By LaDonna Lusher and Andrew Schreiber
The recent NCAA March Madness Basketball Tournaments have led viewership to soar and reach all-time highs across digital and social media platforms. According to USA Today, television viewership has an average of 9.8 million views and there have been 88 million live video streams during the tournament thus far, a record high. Inclusive of these media views and combined with additional revenue, the NCAA will profit $1 billion, another record high. Despite this, the NCAA still prohibits collegiate athletes from profiting off their names, images, and likeness. A recent article from Law360 published the NCAA’s statement that players in high revenue earning sports and non-revenue earning sports are not considered employees, and such are not able to profit. A recent Northern District of California case is attempting to dismay previous court rulings.

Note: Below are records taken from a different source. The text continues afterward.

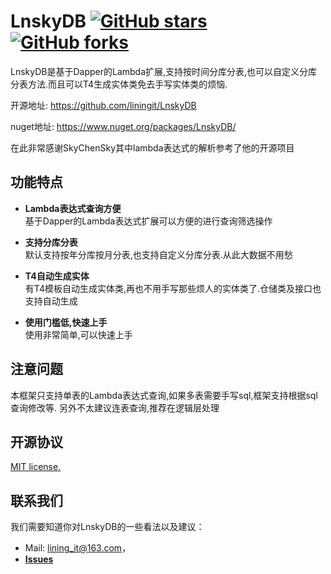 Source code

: # LnskyDB  [![GitHub stars](https://img.shields.io/github/stars/liningit/LnskyDB.svg?style=social&label=Star&)](https://github.com/liningit/LnskyDB/stargazers) [![GitHub forks](https://img.shields.io/github/forks/liningit/LnskyDB.svg?style=social&label=Fork&)](https://github.com/liningit/LnskyDB/fork)

LnskyDB是基于Dapper的Lambda扩展,支持按时间分库分表,也可以自定义分库分表方法.而且可以T4生成实体类免去手写实体类的烦恼.

开源地址: https://github.com/liningit/LnskyDB

nuget地址: https://www.nuget.org/packages/LnskyDB/

在此非常感谢SkyChenSky其中lambda表达式的解析参考了他的开源项目

## 功能特点
- **Lambda表达式查询方便**<br>
  基于Dapper的Lambda表达式扩展可以方便的进行查询筛选操作

- **支持分库分表**<br>
  默认支持按年分库按月分表,也支持自定义分库分表.从此大数据不用愁

- **T4自动生成实体**<br>
  有T4模板自动生成实体类,再也不用手写那些烦人的实体类了.仓储类及接口也支持自动生成

- **使用门槛低,快速上手**<br>
  使用非常简单,可以快速上手

## 注意问题
本框架只支持单表的Lambda表达式查询,如果多表需要手写sql,框架支持根据sql查询修改等.
另外不太建议连表查询,推荐在逻辑层处理

## 开源协议
[MIT license.](/LICENSE)

## 联系我们

我们需要知道你对LnskyDB的一些看法以及建议：

- Mail: lining_it@163.com，
- [**Issues**](https://github.com/liningit/LnskyDB/issues)
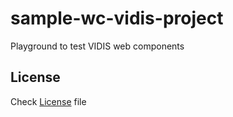 # sample-wc-vidis-project

Playground to test VIDIS web components

## License

Check [License](./LICENSE) file
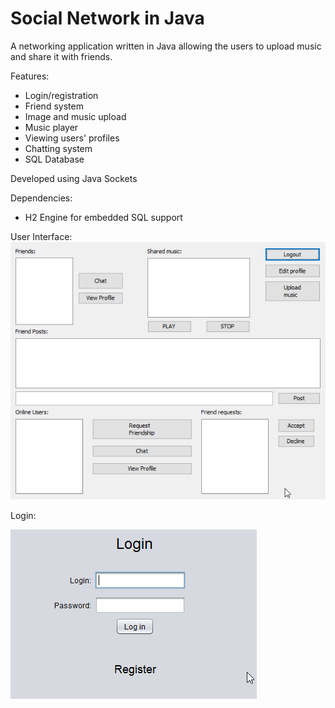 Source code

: # Social Network in Java

A networking application written in Java allowing the users to upload music and share it with friends.

Features:
- Login/registration
- Friend system
- Image and music upload
- Music player
- Viewing users' profiles
- Chatting system
- SQL Database

Developed using Java Sockets

Dependencies:
- H2 Engine for embedded SQL support

User Interface:
![User Interface](ScreenShots/UserInterface.png)

Login:  

![Login](ScreenShots/LoginFrame.png)
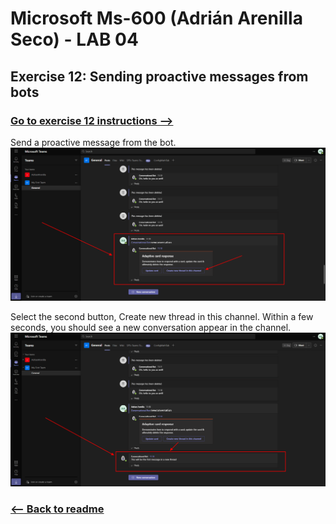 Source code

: # Microsoft Ms-600 (Adrián Arenilla Seco) - LAB 04


## Exercise 12: Sending proactive messages from bots
### [Go to exercise 12 instructions -->](13-Exercise-12-Sending-proactive-messages-from-bots.md)


Send a proactive message from the bot.
![](Evidences/Image13a.png)


Select the second button, Create new thread in this channel. Within a few seconds, you should see a new conversation appear in the channel.
![](Evidences/Image13b.png)


### [<-- Back to readme](../../../../) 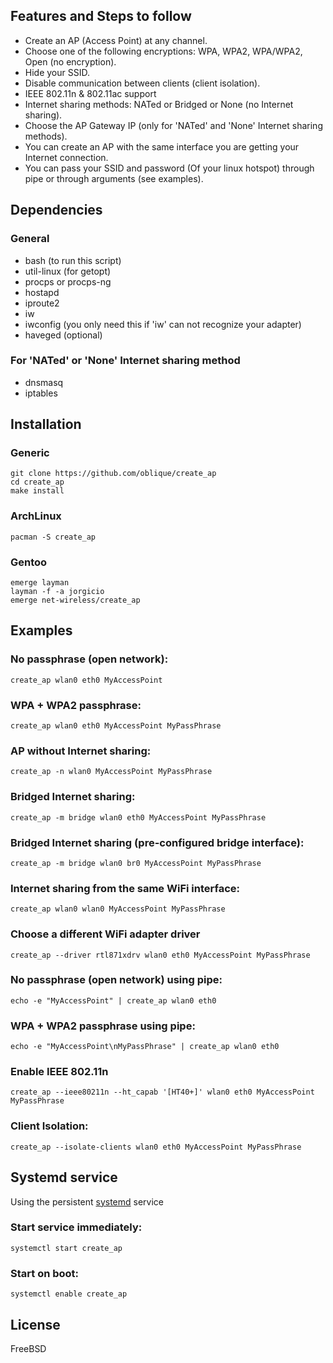 ## Features and Steps to follow 
* Create an AP (Access Point) at any channel.
* Choose one of the following encryptions: WPA, WPA2, WPA/WPA2, Open (no encryption).
* Hide your SSID.
* Disable communication between clients (client isolation).
* IEEE 802.11n & 802.11ac support
* Internet sharing methods: NATed or Bridged or None (no Internet sharing).
* Choose the AP Gateway IP (only for 'NATed' and 'None' Internet sharing methods).
* You can create an AP with the same interface you are getting your Internet connection.
* You can pass your SSID and password (Of your linux hotspot) through pipe or through arguments (see examples).


## Dependencies
### General
* bash (to run this script)
* util-linux (for getopt)
* procps or procps-ng
* hostapd
* iproute2
* iw
* iwconfig (you only need this if 'iw' can not recognize your adapter)
* haveged (optional)

### For 'NATed' or 'None' Internet sharing method
* dnsmasq
* iptables


## Installation
### Generic
    git clone https://github.com/oblique/create_ap
    cd create_ap
    make install

### ArchLinux
    pacman -S create_ap

### Gentoo
    emerge layman
    layman -f -a jorgicio
    emerge net-wireless/create_ap

## Examples
### No passphrase (open network):
    create_ap wlan0 eth0 MyAccessPoint

### WPA + WPA2 passphrase:
    create_ap wlan0 eth0 MyAccessPoint MyPassPhrase

### AP without Internet sharing:
    create_ap -n wlan0 MyAccessPoint MyPassPhrase

### Bridged Internet sharing:
    create_ap -m bridge wlan0 eth0 MyAccessPoint MyPassPhrase

### Bridged Internet sharing (pre-configured bridge interface):
    create_ap -m bridge wlan0 br0 MyAccessPoint MyPassPhrase

### Internet sharing from the same WiFi interface:
    create_ap wlan0 wlan0 MyAccessPoint MyPassPhrase

### Choose a different WiFi adapter driver
    create_ap --driver rtl871xdrv wlan0 eth0 MyAccessPoint MyPassPhrase

### No passphrase (open network) using pipe:
    echo -e "MyAccessPoint" | create_ap wlan0 eth0

### WPA + WPA2 passphrase using pipe:
    echo -e "MyAccessPoint\nMyPassPhrase" | create_ap wlan0 eth0

### Enable IEEE 802.11n
    create_ap --ieee80211n --ht_capab '[HT40+]' wlan0 eth0 MyAccessPoint MyPassPhrase

### Client Isolation:
    create_ap --isolate-clients wlan0 eth0 MyAccessPoint MyPassPhrase

## Systemd service
Using the persistent [systemd](https://wiki.archlinux.org/index.php/systemd#Basic_systemctl_usage) service
### Start service immediately:
    systemctl start create_ap

### Start on boot:
    systemctl enable create_ap


## License
FreeBSD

Litigation began in September of 2016, when former University of Southern California (USC) linebacker Lamar Dawson filed a putative class action lawsuit. The Complaint alleges violations against both the NCAA and Pac-12 Conference. Dawson alleges that his rights in the Fair Labor Standards Act and other California labor laws have been violated because of his failure to receive pay for hours worked and overtime compensation. Precedent has delineated that the Court does not consider student-athletes to be employees. The United States Court of Appeals for the Seventh Circuit issued a decision which affirmed a District Court’s decision and dismissed a student-athlete’s complaint by specifically stating that these students “do not have any real expectation of earning an income” and that “student-athletic “play” is not “work,” at least as the term is used in the FLSA.” Dawson’s claiming that his case is different, because as opposed to several other tried cases which included non-profitable sports, USC football is highly profitable. Further, Dawson has stated that USC simply would not profit “if it were not for the on-the-field efforts of the players.” There is little debate on the time and sacrificial efforts made by student-athletes. The question still stands, however, if they can be deemed employees.

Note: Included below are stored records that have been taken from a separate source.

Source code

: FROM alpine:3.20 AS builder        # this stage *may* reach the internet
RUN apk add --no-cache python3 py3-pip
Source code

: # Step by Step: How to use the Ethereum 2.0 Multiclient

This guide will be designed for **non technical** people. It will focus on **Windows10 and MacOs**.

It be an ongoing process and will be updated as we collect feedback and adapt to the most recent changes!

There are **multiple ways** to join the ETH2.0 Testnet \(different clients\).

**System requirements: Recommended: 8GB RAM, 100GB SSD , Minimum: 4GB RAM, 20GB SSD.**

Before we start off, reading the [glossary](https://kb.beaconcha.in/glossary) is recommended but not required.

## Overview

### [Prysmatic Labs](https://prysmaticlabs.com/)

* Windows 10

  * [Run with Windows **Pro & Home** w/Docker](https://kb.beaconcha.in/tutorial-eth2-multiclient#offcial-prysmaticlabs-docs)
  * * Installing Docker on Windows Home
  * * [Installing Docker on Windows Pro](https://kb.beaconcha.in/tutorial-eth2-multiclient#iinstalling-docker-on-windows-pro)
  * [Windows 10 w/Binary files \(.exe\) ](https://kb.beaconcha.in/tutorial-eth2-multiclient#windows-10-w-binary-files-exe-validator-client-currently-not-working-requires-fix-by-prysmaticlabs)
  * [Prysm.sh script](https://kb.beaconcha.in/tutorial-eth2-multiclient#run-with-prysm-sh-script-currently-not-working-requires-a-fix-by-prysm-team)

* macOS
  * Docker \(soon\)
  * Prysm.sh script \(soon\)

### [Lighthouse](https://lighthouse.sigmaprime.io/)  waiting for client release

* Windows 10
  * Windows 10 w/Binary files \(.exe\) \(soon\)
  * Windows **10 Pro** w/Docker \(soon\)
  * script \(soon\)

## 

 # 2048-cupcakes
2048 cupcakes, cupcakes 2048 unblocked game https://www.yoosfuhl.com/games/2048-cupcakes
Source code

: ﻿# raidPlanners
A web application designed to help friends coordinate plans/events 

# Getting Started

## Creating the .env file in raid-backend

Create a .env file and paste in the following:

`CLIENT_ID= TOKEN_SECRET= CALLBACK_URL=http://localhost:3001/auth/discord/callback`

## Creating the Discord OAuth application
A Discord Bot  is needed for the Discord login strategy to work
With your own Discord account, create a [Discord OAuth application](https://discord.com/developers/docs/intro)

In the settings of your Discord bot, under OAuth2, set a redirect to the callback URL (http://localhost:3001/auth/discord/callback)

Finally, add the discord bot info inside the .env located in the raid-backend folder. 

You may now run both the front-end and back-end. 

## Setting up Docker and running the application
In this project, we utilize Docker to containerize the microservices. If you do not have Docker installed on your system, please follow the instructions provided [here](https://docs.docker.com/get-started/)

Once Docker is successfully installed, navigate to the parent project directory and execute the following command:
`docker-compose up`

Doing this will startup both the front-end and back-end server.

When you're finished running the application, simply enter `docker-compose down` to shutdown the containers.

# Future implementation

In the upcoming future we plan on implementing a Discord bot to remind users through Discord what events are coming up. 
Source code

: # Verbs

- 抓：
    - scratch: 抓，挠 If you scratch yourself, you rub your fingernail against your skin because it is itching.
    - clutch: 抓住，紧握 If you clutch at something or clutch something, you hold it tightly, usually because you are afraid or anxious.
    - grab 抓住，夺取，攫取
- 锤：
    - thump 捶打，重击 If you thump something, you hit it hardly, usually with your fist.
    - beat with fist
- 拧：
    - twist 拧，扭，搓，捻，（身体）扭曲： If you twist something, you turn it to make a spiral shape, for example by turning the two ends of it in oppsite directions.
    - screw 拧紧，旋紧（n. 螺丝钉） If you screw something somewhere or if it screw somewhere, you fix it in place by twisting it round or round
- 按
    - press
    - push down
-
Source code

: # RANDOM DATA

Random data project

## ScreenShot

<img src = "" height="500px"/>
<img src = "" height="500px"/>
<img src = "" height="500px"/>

Counsel for the NCAA has called into question Dawson’s assertion of being tried differently solely because of revenue generated by USC Football by stating that “there is no case law holding the FLSA coverage turns on the amount of money an activity generates.” Further, an NCAA study shows that a significant number of Division One Football teams do not generate revenue, and in fact expenses exceed generated revenue. This may provide evidence that these programs do not exist solely to make profit. Language from Chapter 10 of the Department of Labor Handbook states that “activities of students in such programs (intercollegiate athletics), conducted primarily for the benefit of the participants, are not work.” The Handbook goes on to further state “Under the FLSA, they do not result in an employer-employee relationship between the student and the school.” Contrasted with Dawson’s attorney’s argument, “Players whose work allows the NCAA to earn hundreds of millions of dollars in revenue are employees,” show that there is clearly conflicted ideology on student-athlete eligibility as employees.

Precedent has shown that athletes claiming to be employees, and claiming employee rights, have faced roadblocks. Dawson’s argument might not be enough to conclusively determine specific student-athletes as employees, since research has shown profits are not highly lucrative for many Division One programs. Further, it seems that Dawson must also distinguish himself from other cases on the grounds that his particular collegiate career took place at a highly profitable football program. Should he be tried differently on these grounds? Hopefully the popularity of March Madness and other NCAA tournaments will continue to bring attention to this debate.